> _EXERCISE DESCRIPTION_:
In the records below, the relevant part opens with the line containing "the constructor of" and closes with the line containing "It should be"; print that part exactly and only, without its pictures.

> _RECORDS TO PROCESS_:
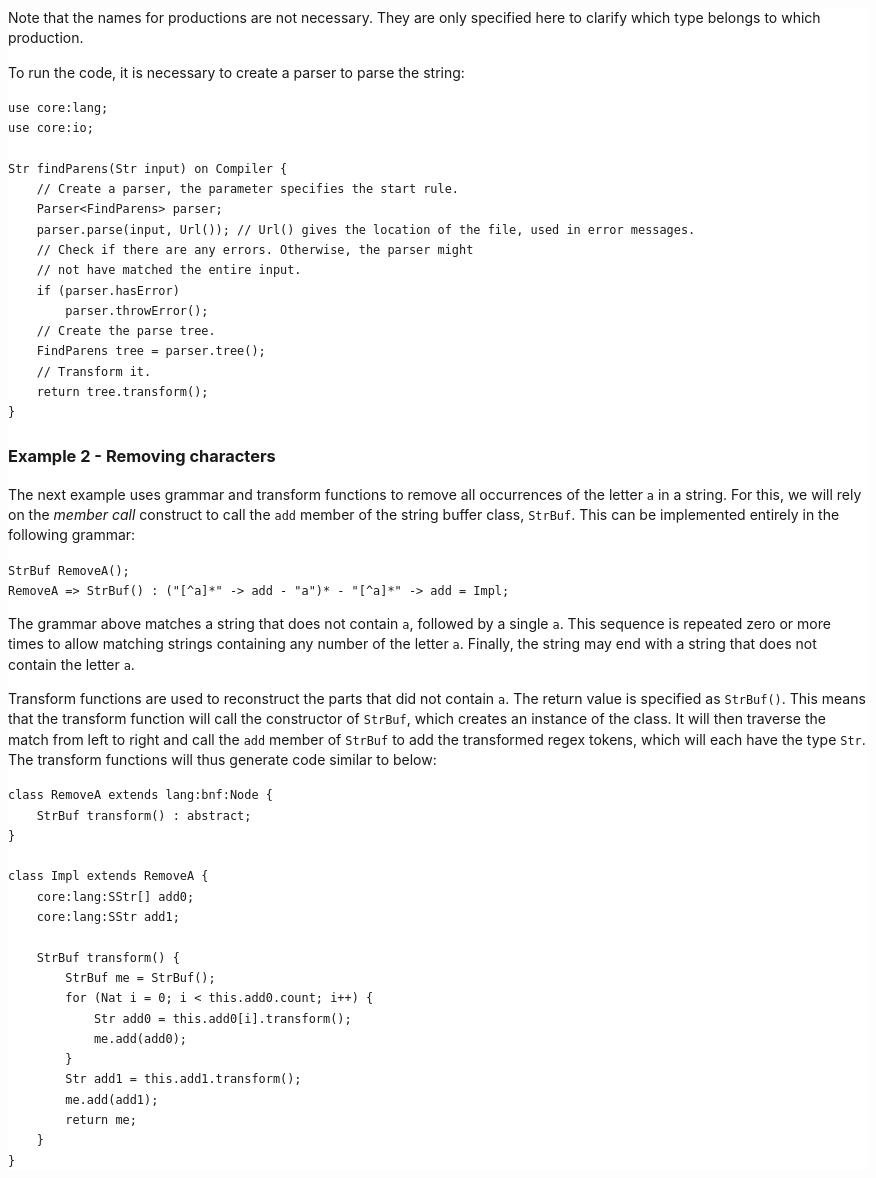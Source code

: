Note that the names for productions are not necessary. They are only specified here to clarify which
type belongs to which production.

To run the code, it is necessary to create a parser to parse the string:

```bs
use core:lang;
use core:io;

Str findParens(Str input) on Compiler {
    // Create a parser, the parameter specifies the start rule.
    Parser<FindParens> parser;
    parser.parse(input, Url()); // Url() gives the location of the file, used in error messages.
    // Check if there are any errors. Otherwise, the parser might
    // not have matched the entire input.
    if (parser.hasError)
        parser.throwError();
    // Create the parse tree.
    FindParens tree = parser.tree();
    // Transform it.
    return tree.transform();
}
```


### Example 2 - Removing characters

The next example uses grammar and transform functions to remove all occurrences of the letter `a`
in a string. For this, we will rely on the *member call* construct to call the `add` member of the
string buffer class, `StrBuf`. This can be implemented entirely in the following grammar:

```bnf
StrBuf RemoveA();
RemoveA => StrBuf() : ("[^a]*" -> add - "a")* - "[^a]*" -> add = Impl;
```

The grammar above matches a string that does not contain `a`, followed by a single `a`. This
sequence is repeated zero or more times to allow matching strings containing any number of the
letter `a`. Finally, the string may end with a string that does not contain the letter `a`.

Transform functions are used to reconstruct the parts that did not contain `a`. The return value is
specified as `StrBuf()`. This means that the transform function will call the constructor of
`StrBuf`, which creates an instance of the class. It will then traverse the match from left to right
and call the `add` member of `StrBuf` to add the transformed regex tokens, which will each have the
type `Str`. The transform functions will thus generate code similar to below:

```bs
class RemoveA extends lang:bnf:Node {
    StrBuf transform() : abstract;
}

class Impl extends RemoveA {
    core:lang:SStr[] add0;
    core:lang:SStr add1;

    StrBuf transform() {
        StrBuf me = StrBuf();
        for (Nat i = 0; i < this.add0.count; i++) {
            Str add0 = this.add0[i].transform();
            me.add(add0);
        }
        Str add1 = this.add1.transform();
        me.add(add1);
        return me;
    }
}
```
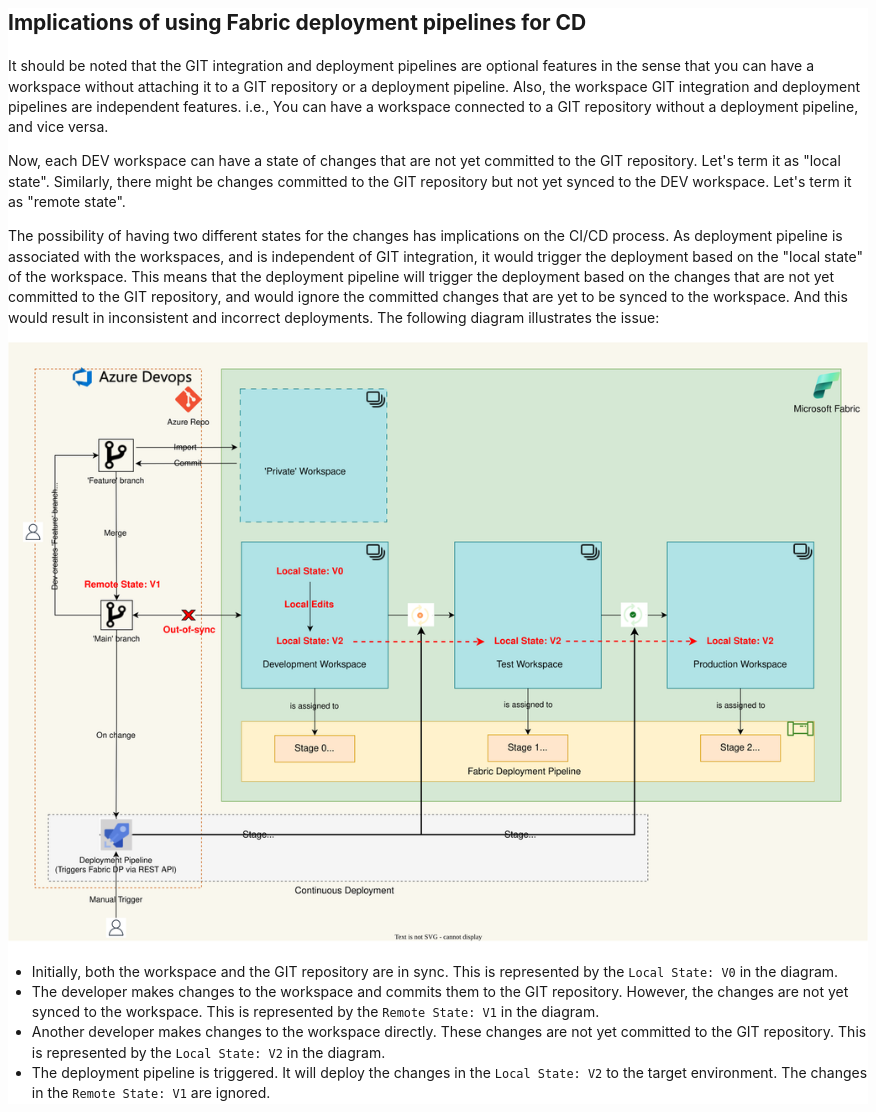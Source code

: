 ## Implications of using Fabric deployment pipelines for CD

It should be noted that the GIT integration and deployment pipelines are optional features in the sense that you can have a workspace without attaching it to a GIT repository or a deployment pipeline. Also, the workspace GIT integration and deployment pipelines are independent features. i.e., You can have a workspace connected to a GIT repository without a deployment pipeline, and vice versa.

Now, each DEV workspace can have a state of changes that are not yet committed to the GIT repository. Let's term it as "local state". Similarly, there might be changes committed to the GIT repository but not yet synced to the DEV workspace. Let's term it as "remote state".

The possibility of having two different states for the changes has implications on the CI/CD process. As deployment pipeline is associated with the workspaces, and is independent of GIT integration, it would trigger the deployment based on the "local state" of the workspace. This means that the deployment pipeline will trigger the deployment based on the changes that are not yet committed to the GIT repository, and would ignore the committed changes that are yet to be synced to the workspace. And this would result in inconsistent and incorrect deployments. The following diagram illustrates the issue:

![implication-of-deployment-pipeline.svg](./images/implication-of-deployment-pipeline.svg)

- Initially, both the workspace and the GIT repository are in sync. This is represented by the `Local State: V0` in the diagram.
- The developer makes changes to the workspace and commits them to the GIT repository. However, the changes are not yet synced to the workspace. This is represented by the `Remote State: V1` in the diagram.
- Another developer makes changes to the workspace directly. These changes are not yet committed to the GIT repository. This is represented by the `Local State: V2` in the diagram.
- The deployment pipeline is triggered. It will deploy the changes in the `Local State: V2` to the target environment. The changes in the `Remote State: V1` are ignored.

> _THE COMPLETED TASK_:
specified as `StrBuf()`. This means that the transform function will call the constructor of
`StrBuf`, which creates an instance of the class. It will then traverse the match from left to right
and call the `add` member of `StrBuf` to add the transformed regex tokens, which will each have the
type `Str`. The transform functions will thus generate code similar to below:

```bs
class RemoveA extends lang:bnf:Node {
    StrBuf transform() : abstract;
}

class Impl extends RemoveA {
    core:lang:SStr[] add0;
    core:lang:SStr add1;

    StrBuf transform() {
        StrBuf me = StrBuf();
        for (Nat i = 0; i < this.add0.count; i++) {
            Str add0 = this.add0[i].transform();
            me.add(add0);
        }
        Str add1 = this.add1.transform();
        me.add(add1);
        return me;
    }
}
```
Source code

: ## Implications of using Fabric deployment pipelines for CD

It should be noted that the GIT integration and deployment pipelines are optional features in the sense that you can have a workspace without attaching it to a GIT repository or a deployment pipeline. Also, the workspace GIT integration and deployment pipelines are independent features. i.e., You can have a workspace connected to a GIT repository without a deployment pipeline, and vice versa.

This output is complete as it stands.